SCNs of the thyroid gland are recurrently observed upon histological assessment and rarely constitute a diagnostic challenge due to the specific and recognizable phenotype of the lesions [2,3,4,5,6,7,8,9,10]. SCNs of the parathyroid gland, however, have to our knowledge never previously been reported across the scientific literature nor mentioned in classical works covering the parathyroid field, and hence could cause diagnostic difficulties given the assumed rarity of the phenomenon [18]. Indeed, the finding initially gave rise to an internal discussion within the endocrine pathology team at our unit whether or not the focal findings could constitute a metastatic deposit from squamous cell carcinoma (SCC) of the ear, throat, and neck region. However, the clear-cut immunohistochemical profile as well as the lack of histological SCC attributes (such as abundant mitoses) excluded this theory. More specifically, the weak GATA3 immunoreactivity observed argues in favor for SCNs, as this marker is positive in most of these lesions. [11]. Additional potential discriminators between SCNs and metastatic SCC, including a Ki-67 proliferation index, were unfortunately not retrievable in our case due to the cutting-away of the area of interest. The same was true for other markers such as galectin-3 and Bcl-2, which are both consistently positive in SCNs and could have been useful in supporting the diagnosis further [10]. Distant metastases to the parathyroid glands are rare and most often derive from adenocarcinoma primarily located in the breast, lung, or thyroid gland [19]. SCC distant metastases to the parathyroid glands have to our knowledge not yet been reported in the literature [19], and no case was reported among our own tumor database of > 4000 parathyroid tumors and normal parathyroid glands diagnosed at our institution between 1992 and 2017.

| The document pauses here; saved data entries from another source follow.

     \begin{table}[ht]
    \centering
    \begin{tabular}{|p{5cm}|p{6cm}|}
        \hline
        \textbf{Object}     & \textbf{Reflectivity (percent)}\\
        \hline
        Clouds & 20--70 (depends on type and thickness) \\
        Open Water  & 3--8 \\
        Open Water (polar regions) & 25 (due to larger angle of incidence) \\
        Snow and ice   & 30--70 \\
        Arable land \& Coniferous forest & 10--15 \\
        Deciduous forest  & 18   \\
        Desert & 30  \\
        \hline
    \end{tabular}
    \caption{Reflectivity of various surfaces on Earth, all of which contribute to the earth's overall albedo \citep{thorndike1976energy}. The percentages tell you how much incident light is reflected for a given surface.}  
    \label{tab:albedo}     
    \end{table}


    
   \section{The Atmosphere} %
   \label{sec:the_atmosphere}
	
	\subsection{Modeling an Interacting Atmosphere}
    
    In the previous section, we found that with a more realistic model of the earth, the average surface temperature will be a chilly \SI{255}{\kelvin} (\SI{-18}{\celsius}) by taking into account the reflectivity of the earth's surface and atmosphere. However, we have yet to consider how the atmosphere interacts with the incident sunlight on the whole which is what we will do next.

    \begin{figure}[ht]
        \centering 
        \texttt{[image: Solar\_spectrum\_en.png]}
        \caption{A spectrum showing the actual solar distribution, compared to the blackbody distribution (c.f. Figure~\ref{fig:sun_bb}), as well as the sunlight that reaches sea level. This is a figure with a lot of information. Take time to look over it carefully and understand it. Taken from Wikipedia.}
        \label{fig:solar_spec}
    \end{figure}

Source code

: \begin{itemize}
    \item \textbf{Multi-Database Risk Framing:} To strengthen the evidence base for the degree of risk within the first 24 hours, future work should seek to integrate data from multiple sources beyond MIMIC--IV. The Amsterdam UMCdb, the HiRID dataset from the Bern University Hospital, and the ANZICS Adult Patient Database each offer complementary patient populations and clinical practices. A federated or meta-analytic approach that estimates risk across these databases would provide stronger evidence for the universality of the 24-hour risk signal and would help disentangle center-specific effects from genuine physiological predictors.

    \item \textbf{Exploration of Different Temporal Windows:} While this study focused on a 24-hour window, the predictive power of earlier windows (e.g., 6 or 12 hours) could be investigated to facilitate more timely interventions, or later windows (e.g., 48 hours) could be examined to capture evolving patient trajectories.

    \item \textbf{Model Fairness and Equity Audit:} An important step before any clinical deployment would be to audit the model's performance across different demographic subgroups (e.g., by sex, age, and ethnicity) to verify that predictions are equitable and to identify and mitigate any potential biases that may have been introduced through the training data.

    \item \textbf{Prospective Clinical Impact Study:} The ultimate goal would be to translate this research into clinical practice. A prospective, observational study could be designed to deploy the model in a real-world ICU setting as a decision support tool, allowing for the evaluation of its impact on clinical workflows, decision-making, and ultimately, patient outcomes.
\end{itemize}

Theoretically, in our case, the close embryological association between the superior parathyroid glands and the UBB could imply that the two structures were in close embryonic contact during the migration towards the thyroid bed, alternatively that the UBB aberrantly implanted in the superior parathyroid when simultaneously seeding the thyroid parenchyma with cells. If the intra-parathyroidal SCNs in fact were functional or carried a physiological role in our case remains speculative, but the cells were negative for PTH using immunohistochemistry—which would argue against a hypothetical hormonal role.

We conclude that parathyroid SCNs exist, but probably as an exceedingly infrequent entity. Whether the finding represents a cell population with one or several physiological roles in the parathyroid gland or simply an ultimobranchial heterotopia aberrancy stemming from faulty migration during early development remains obscure—although the sheer rarity of the phenomenon would argue for the latter.